*** Exercise input ***
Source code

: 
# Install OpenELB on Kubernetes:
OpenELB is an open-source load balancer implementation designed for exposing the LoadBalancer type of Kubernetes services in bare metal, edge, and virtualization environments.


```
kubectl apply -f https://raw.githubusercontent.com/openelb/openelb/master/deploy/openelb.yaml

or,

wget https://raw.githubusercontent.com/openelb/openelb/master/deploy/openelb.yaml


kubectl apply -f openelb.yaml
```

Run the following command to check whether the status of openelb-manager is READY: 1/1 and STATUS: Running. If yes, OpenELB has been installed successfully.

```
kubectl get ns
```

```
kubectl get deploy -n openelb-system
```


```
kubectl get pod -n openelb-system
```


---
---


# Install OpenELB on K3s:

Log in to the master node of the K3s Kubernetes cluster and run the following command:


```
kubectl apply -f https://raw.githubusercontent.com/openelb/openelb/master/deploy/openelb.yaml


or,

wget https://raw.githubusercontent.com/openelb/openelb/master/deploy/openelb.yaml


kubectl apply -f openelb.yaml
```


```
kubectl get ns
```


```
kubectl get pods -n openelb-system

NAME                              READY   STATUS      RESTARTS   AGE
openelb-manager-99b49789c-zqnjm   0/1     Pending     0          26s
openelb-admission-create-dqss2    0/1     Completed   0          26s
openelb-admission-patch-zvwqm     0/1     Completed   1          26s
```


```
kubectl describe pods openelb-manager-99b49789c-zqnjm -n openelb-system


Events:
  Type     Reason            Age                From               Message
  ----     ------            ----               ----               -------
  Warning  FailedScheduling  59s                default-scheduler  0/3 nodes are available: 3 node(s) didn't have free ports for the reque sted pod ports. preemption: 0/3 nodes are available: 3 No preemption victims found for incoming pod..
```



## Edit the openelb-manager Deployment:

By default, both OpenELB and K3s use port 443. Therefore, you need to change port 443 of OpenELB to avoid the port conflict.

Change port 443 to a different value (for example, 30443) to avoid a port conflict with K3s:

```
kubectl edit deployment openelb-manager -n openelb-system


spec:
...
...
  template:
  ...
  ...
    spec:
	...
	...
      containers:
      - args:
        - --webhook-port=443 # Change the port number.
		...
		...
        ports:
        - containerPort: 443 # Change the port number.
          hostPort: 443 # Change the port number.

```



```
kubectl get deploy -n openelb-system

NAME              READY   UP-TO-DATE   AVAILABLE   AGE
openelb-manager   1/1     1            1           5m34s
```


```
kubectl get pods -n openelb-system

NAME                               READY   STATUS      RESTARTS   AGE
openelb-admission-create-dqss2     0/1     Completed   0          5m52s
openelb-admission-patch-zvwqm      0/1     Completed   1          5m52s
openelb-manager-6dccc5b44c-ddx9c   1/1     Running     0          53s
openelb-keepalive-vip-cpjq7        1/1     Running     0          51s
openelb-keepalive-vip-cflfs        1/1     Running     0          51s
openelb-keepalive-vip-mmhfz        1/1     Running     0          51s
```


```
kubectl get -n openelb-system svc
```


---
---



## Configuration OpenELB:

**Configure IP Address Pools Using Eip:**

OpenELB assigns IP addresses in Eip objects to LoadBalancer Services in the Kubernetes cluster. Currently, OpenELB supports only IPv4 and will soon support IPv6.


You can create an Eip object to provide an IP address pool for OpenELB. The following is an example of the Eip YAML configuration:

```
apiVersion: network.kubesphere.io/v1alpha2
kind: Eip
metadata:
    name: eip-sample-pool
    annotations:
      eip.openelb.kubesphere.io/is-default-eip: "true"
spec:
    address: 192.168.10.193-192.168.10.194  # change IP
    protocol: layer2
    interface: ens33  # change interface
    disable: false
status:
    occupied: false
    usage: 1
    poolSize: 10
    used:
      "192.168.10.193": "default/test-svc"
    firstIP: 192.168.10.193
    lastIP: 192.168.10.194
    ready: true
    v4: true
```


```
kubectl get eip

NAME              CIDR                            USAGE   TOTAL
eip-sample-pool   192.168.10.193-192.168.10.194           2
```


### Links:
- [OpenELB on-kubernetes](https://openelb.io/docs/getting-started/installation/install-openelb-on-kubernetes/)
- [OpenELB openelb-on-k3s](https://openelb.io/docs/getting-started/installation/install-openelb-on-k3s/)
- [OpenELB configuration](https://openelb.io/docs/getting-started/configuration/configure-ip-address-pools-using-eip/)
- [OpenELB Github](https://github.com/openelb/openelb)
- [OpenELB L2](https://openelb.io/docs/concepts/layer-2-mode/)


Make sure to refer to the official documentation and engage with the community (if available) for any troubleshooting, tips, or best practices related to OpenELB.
*** End of Exercise input ***
**Work to complete:** What is needed here is an exact copy of every record.

**Exercise solution:**
Source code

: 
# Install OpenELB on Kubernetes:
OpenELB is an open-source load balancer implementation designed for exposing the LoadBalancer type of Kubernetes services in bare metal, edge, and virtualization environments.


```
kubectl apply -f https://raw.githubusercontent.com/openelb/openelb/master/deploy/openelb.yaml

or,

wget https://raw.githubusercontent.com/openelb/openelb/master/deploy/openelb.yaml


kubectl apply -f openelb.yaml
```

Run the following command to check whether the status of openelb-manager is READY: 1/1 and STATUS: Running. If yes, OpenELB has been installed successfully.

```
kubectl get ns
```

```
kubectl get deploy -n openelb-system
```


```
kubectl get pod -n openelb-system
```


---
---


# Install OpenELB on K3s:

Log in to the master node of the K3s Kubernetes cluster and run the following command:


```
kubectl apply -f https://raw.githubusercontent.com/openelb/openelb/master/deploy/openelb.yaml


or,

wget https://raw.githubusercontent.com/openelb/openelb/master/deploy/openelb.yaml


kubectl apply -f openelb.yaml
```


```
kubectl get ns
```


```
kubectl get pods -n openelb-system

NAME                              READY   STATUS      RESTARTS   AGE
openelb-manager-99b49789c-zqnjm   0/1     Pending     0          26s
openelb-admission-create-dqss2    0/1     Completed   0          26s
openelb-admission-patch-zvwqm     0/1     Completed   1          26s
```


```
kubectl describe pods openelb-manager-99b49789c-zqnjm -n openelb-system


Events:
  Type     Reason            Age                From               Message
  ----     ------            ----               ----               -------
  Warning  FailedScheduling  59s                default-scheduler  0/3 nodes are available: 3 node(s) didn't have free ports for the reque sted pod ports. preemption: 0/3 nodes are available: 3 No preemption victims found for incoming pod..
```



## Edit the openelb-manager Deployment:

By default, both OpenELB and K3s use port 443. Therefore, you need to change port 443 of OpenELB to avoid the port conflict.

Change port 443 to a different value (for example, 30443) to avoid a port conflict with K3s:

```
kubectl edit deployment openelb-manager -n openelb-system


spec:
...
...
  template:
  ...
  ...
    spec:
	...
	...
      containers:
      - args:
        - --webhook-port=443 # Change the port number.
		...
		...
        ports:
        - containerPort: 443 # Change the port number.
          hostPort: 443 # Change the port number.

```



```
kubectl get deploy -n openelb-system

NAME              READY   UP-TO-DATE   AVAILABLE   AGE
openelb-manager   1/1     1            1           5m34s
```


```
kubectl get pods -n openelb-system

NAME                               READY   STATUS      RESTARTS   AGE
openelb-admission-create-dqss2     0/1     Completed   0          5m52s
openelb-admission-patch-zvwqm      0/1     Completed   1          5m52s
openelb-manager-6dccc5b44c-ddx9c   1/1     Running     0          53s
openelb-keepalive-vip-cpjq7        1/1     Running     0          51s
openelb-keepalive-vip-cflfs        1/1     Running     0          51s
openelb-keepalive-vip-mmhfz        1/1     Running     0          51s
```


```
kubectl get -n openelb-system svc
```


---
---



## Configuration OpenELB:

**Configure IP Address Pools Using Eip:**

OpenELB assigns IP addresses in Eip objects to LoadBalancer Services in the Kubernetes cluster. Currently, OpenELB supports only IPv4 and will soon support IPv6.


You can create an Eip object to provide an IP address pool for OpenELB. The following is an example of the Eip YAML configuration:

```
apiVersion: network.kubesphere.io/v1alpha2
kind: Eip
metadata:
    name: eip-sample-pool
    annotations:
      eip.openelb.kubesphere.io/is-default-eip: "true"
spec:
    address: 192.168.10.193-192.168.10.194  # change IP
    protocol: layer2
    interface: ens33  # change interface
    disable: false
status:
    occupied: false
    usage: 1
    poolSize: 10
    used:
      "192.168.10.193": "default/test-svc"
    firstIP: 192.168.10.193
    lastIP: 192.168.10.194
    ready: true
    v4: true
```


```
kubectl get eip

NAME              CIDR                            USAGE   TOTAL
eip-sample-pool   192.168.10.193-192.168.10.194           2
```


### Links:
- [OpenELB on-kubernetes](https://openelb.io/docs/getting-started/installation/install-openelb-on-kubernetes/)
- [OpenELB openelb-on-k3s](https://openelb.io/docs/getting-started/installation/install-openelb-on-k3s/)
- [OpenELB configuration](https://openelb.io/docs/getting-started/configuration/configure-ip-address-pools-using-eip/)
- [OpenELB Github](https://github.com/openelb/openelb)
- [OpenELB L2](https://openelb.io/docs/concepts/layer-2-mode/)


Make sure to refer to the official documentation and engage with the community (if available) for any troubleshooting, tips, or best practices related to OpenELB.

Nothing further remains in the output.